Keith Barratt ("Welshman")

February 25, 2006

The United States and Iran share an expression of public opinion, one that still causes considerable distress to the majority of British:

[In 1997] the people of Hartford, Connecticut, dedicated a monument to Bobby Sands and the other Irish Republican Army hunger strikers…. The monument stands in a traffic circle known as "Bobby Sands Circle," at the bottom of Maple Avenue near Goodwin Park. The Iranian government named a street in Tehran after Bobby Sands. (It was formerly Winston Churchill Street.) It runs alongside the British embassy.
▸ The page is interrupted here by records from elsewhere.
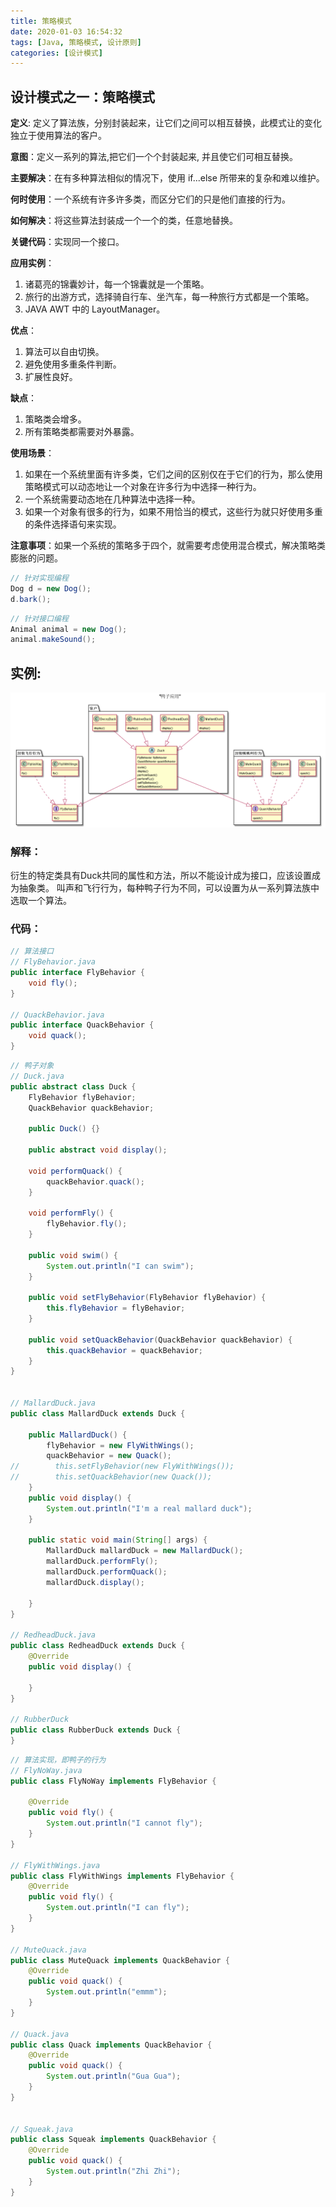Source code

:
 ```yaml
---
title: 策略模式
date: 2020-01-03 16:54:32
tags: [Java, 策略模式, 设计原则]
categories: [设计模式]
---
```


## 设计模式之一：策略模式
 
**定义**: 定义了算法族，分别封装起来，让它们之间可以相互替换，此模式让的变化独立于使用算法的客户。

**意图**：定义一系列的算法,把它们一个个封装起来, 并且使它们可相互替换。

**主要解决**：在有多种算法相似的情况下，使用 if...else 所带来的复杂和难以维护。

**何时使用**：一个系统有许多许多类，而区分它们的只是他们直接的行为。

**如何解决**：将这些算法封装成一个一个的类，任意地替换。

**关键代码**：实现同一个接口。
<!-- more -->
**应用实例**： 
1. 诸葛亮的锦囊妙计，每一个锦囊就是一个策略。 
2. 旅行的出游方式，选择骑自行车、坐汽车，每一种旅行方式都是一个策略。 
3. JAVA AWT 中的 LayoutManager。

**优点**： 
1. 算法可以自由切换。 
2. 避免使用多重条件判断。 
3. 扩展性良好。

**缺点**： 
1. 策略类会增多。 
2. 所有策略类都需要对外暴露。

**使用场景**： 
1. 如果在一个系统里面有许多类，它们之间的区别仅在于它们的行为，那么使用策略模式可以动态地让一个对象在许多行为中选择一种行为。 
2. 一个系统需要动态地在几种算法中选择一种。 
3. 如果一个对象有很多的行为，如果不用恰当的模式，这些行为就只好使用多重的条件选择语句来实现。

**注意事项**：如果一个系统的策略多于四个，就需要考虑使用混合模式，解决策略类膨胀的问题。


```java
// 针对实现编程
Dog d = new Dog();
d.bark();
```

```java
// 针对接口编程
Animal animal = new Dog();
animal.makeSound();
```


## 实例:

![](strategy-pattern/鸭子应用.png)


### 解释：

衍生的特定类具有Duck共同的属性和方法，所以不能设计成为接口，应该设置成为抽象类。
叫声和飞行行为，每种鸭子行为不同，可以设置为从一系列算法族中选取一个算法。


### 代码：

```java
// 算法接口
// FlyBehavior.java
public interface FlyBehavior {
    void fly();
}

// QuackBehavior.java
public interface QuackBehavior {
    void quack();
}

```

```java
// 鸭子对象
// Duck.java
public abstract class Duck {
    FlyBehavior flyBehavior;
    QuackBehavior quackBehavior;

    public Duck() {}

    public abstract void display();

    void performQuack() {
        quackBehavior.quack();
    }

    void performFly() {
        flyBehavior.fly();
    }

    public void swim() {
        System.out.println("I can swim");
    }

    public void setFlyBehavior(FlyBehavior flyBehavior) {
        this.flyBehavior = flyBehavior;
    }

    public void setQuackBehavior(QuackBehavior quackBehavior) {
        this.quackBehavior = quackBehavior;
    }
}


// MallardDuck.java
public class MallardDuck extends Duck {

    public MallardDuck() {
        flyBehavior = new FlyWithWings();
        quackBehavior = new Quack();
//        this.setFlyBehavior(new FlyWithWings());
//        this.setQuackBehavior(new Quack());
    }
    public void display() {
        System.out.println("I'm a real mallard duck");
    }

    public static void main(String[] args) {
        MallardDuck mallardDuck = new MallardDuck();
        mallardDuck.performFly();
        mallardDuck.performQuack();
        mallardDuck.display();

    }
}

// RedheadDuck.java
public class RedheadDuck extends Duck {
    @Override
    public void display() {

    }
}

// RubberDuck
public class RubberDuck extends Duck {
}
```


```java
// 算法实现，即鸭子的行为
// FlyNoWay.java
public class FlyNoWay implements FlyBehavior {

    @Override
    public void fly() {
        System.out.println("I cannot fly");
    }
}

// FlyWithWings.java
public class FlyWithWings implements FlyBehavior {
    @Override
    public void fly() {
        System.out.println("I can fly");
    }
}

// MuteQuack.java
public class MuteQuack implements QuackBehavior {
    @Override
    public void quack() {
        System.out.println("emmm");
    }
}

// Quack.java
public class Quack implements QuackBehavior {
    @Override
    public void quack() {
        System.out.println("Gua Gua");
    }
}


// Squeak.java
public class Squeak implements QuackBehavior {
    @Override
    public void quack() {
        System.out.println("Zhi Zhi");
    }
}

```

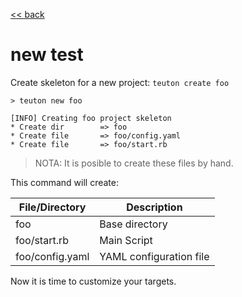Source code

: 
[<< back](README.md)

# new test

Create skeleton for a new project: `teuton create foo`

```
> teuton new foo

[INFO] Creating foo project skeleton
* Create dir        => foo
* Create file       => foo/config.yaml
* Create file       => foo/start.rb
```

> NOTA: It is posible to create these files by hand.

This command will create:

| File/Directory  | Description    |
| --------------- | -------------- |
| foo             | Base directory |
| foo/start.rb    | Main Script    |
| foo/config.yaml | YAML configuration file |


Now it is time to customize your targets.
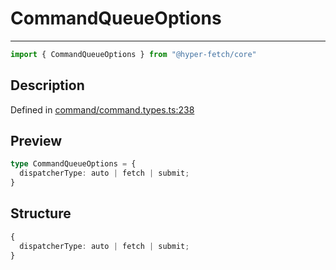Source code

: 

# CommandQueueOptions

<div class="api-docs__separator">

---

</div><div class="api-docs__import">

```ts
import { CommandQueueOptions } from "@hyper-fetch/core"
```

</div><div class="api-docs__section">

## Description

</div><div class="api-docs__description"><span class="api-docs__do-not-parse">



</span></div><p class="api-docs__definition">

Defined in [command/command.types.ts:238](https://github.com/BetterTyped/hyper-fetch/blob/3fe127e9/packages/core/src/command/command.types.ts#L238)

</p><div class="api-docs__section">

## Preview

</div><div class="api-docs__preview type">

```ts
type CommandQueueOptions = {
  dispatcherType: auto | fetch | submit; 
}
```

</div><div class="api-docs__section">

## Structure

</div><div class="api-docs__returns">

```ts
{
  dispatcherType: auto | fetch | submit;
}
```

</div>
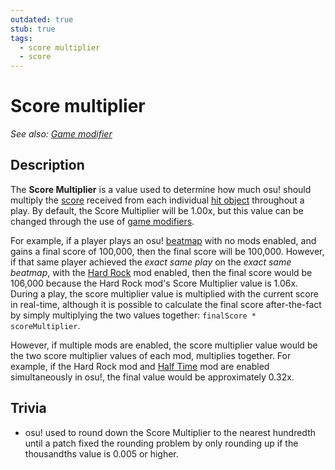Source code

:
 ```yaml
---
outdated: true
stub: true
tags:
  - score multiplier
  - score
---
```


<!--Outdated because the math and formula to the score multiplier is wrong. Spawned from issue #4448-->

# Score multiplier

*See also: [Game modifier](/wiki/Gameplay/Game_modifier)*

<!-- TBA: Not to be confused with: [Combo](link) -->

## Description

The **Score Multiplier** is a value used to determine how much osu! should multiply the [score](/wiki/Gameplay/Score) received from each individual [hit object](/wiki/Gameplay/Hit_object) throughout a play. By default, the Score Multiplier will be 1.00x, but this value can be changed through the use of [game modifiers](/wiki/Gameplay/Game_modifier).

For example, if a player plays an osu! [beatmap](/wiki/Beatmap) with no mods enabled, and gains a final score of 100,000, then the final score will be 100,000. However, if that same player achieved the *exact same play* on the *exact same beatmap*, with the [Hard Rock](/wiki/Gameplay/Game_modifier/Hard_Rock) mod enabled, then the final score would be 106,000 because the Hard Rock mod's Score Multiplier value is 1.06x. During a play, the score multiplier value is multiplied with the current score in real-time, although it is possible to calculate the final score after-the-fact by simply multiplying the two values together: `finalScore * scoreMultiplier`.

However, if multiple mods are enabled, the score multiplier value would be the two score multiplier values of each mod, multiplies together. For example, if the Hard Rock mod and [Half Time](/wiki/Gameplay/Game_modifier/Half_Time) mod are enabled simultaneously in osu!, the final value would be approximately 0.32x.

## Trivia

- osu! used to round down the Score Multiplier to the nearest hundredth until a patch<!-- in (year)--> fixed the rounding problem by only rounding up if the thousandths value is 0.005 or higher.
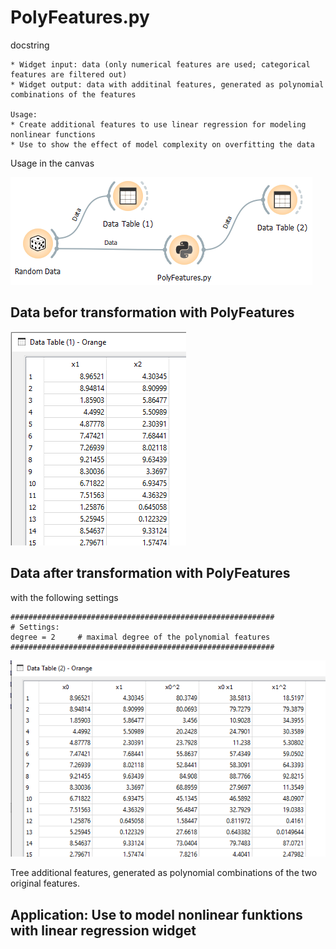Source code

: # PolyFeatures.py

docstring

```
* Widget input: data (only numerical features are used; categorical features are filtered out)
* Widget output: data with additinal features, generated as polynomial combinations of the features

Usage:
* Create additional features to use linear regression for modeling nonlinear functions
* Use to show the effect of model complexity on overfitting the data

```

Usage in the canvas

![](images/polyfeatures_01.png)

## Data befor transformation with PolyFeatures

![](images/polyfeatures_02.png)

## Data after transformation with PolyFeatures
with the following settings
```
###########################################################
# Settings:
degree = 2     # maximal degree of the polynomial features
###########################################################
```

![](images/polyfeatures_03.png)

Tree additional features, generated as polynomial combinations of the two original features.

## Application: Use to model nonlinear funktions with linear regression widget







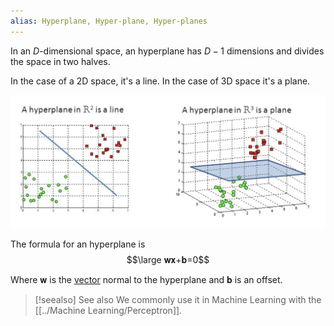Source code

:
 ```yaml
---
alias: Hyperplane, Hyper-plane, Hyper-planes
---
```


In an $D$-dimensional space, an hyperplane has $D-1$ dimensions and divides the space in two halves.

In the case of a 2D space, it's a line. In the case of 3D space it's a plane.

![](../z_images/Pasted%20image%2020230806104105.png)

The formula for an hyperplane is
$$\large 𝐰𝐱+𝐛=0$$

Where 𝐰 is the [vector](Vectors.md) normal to the hyperplane and 𝐛 is an offset.


> [!seealso] See also
> We commonly use it in Machine Learning with the [[../Machine Learning/Perceptron]].
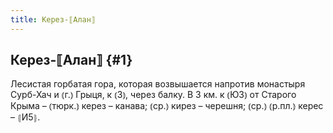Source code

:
 ```yaml
---
title: Керез-⟦Алан⟧
---
```

## Керез-⟦Алан⟧ {#1}

Лесистая горбатая гора, которая возвышается напротив монастыря Сурб-Хач и ⦅г.⦆ Грыця, к ⦅З⦆, через балку. В 3 км. к ⦅ЮЗ⦆ от Старого Крыма – ⦅тюрк.⦆ керез – канава; ⦅ср.⦆ кирез – черешня; ⦅ср.⦆ ⦅р.пл.⦆ керес – ⦃И5⦄.
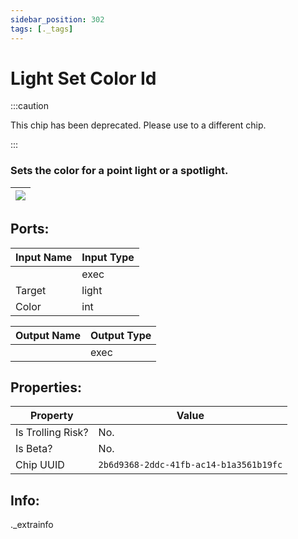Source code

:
 ```yaml
---
sidebar_position: 302
tags: [._tags]
---
```


# Light Set Color Id
:::caution

This chip has been deprecated. Please use to a different chip.

:::

### Sets the color for a point light or a spotlight.

| ![](https://images-ext-2.discordapp.net/external/MPmIaQzlEPmgGWlgi-WxBBXt0Bjv_zWPkg1y1f_sy3s/https/www.recroomcircuits.com/image/circuit/absolute-value?width=206&height=108) |
|-----|

## Ports:

| Input Name | Input Type |
|-----------|-----------|
|  | exec |
| Target | light |
| Color | int |

| Output Name | Output Type |
|-----------|-----------|
|  | exec |

## Properties:

| Property  | Value |
|-------------------|-----------|
| Is Trolling Risk? | No. |
| Is Beta? | No. |
| Chip UUID | `2b6d9368-2ddc-41fb-ac14-b1a3561b19fc` |

## Info:
._extrainfo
Readers may or may not be familiar with this part of Northern Ireland’s history, involving the death through a hunger strike of the IRA detainee. Bobby Sands was 27 years old when he died, 5 May 1981, after 66 days without food. Nine other IRA prisoners died following him in the same strike. Sands and his fellow strikers were protesting their reassignment from political prisoner status back to criminal status; poltical status was won the previous year through a hunger strike. Sands was elected to Parliament several days after he began his protest. The British government's unwillingness to concede to the prisoner's demands during the second strike, which led to the death of Bobby Sands and the other detainees, resulted in much greater sympathy for the IRA from Irish nationalists and greatly strengthened the movement as well as earned recognition from people around the world. A further brief summary is given by the Cain Institute.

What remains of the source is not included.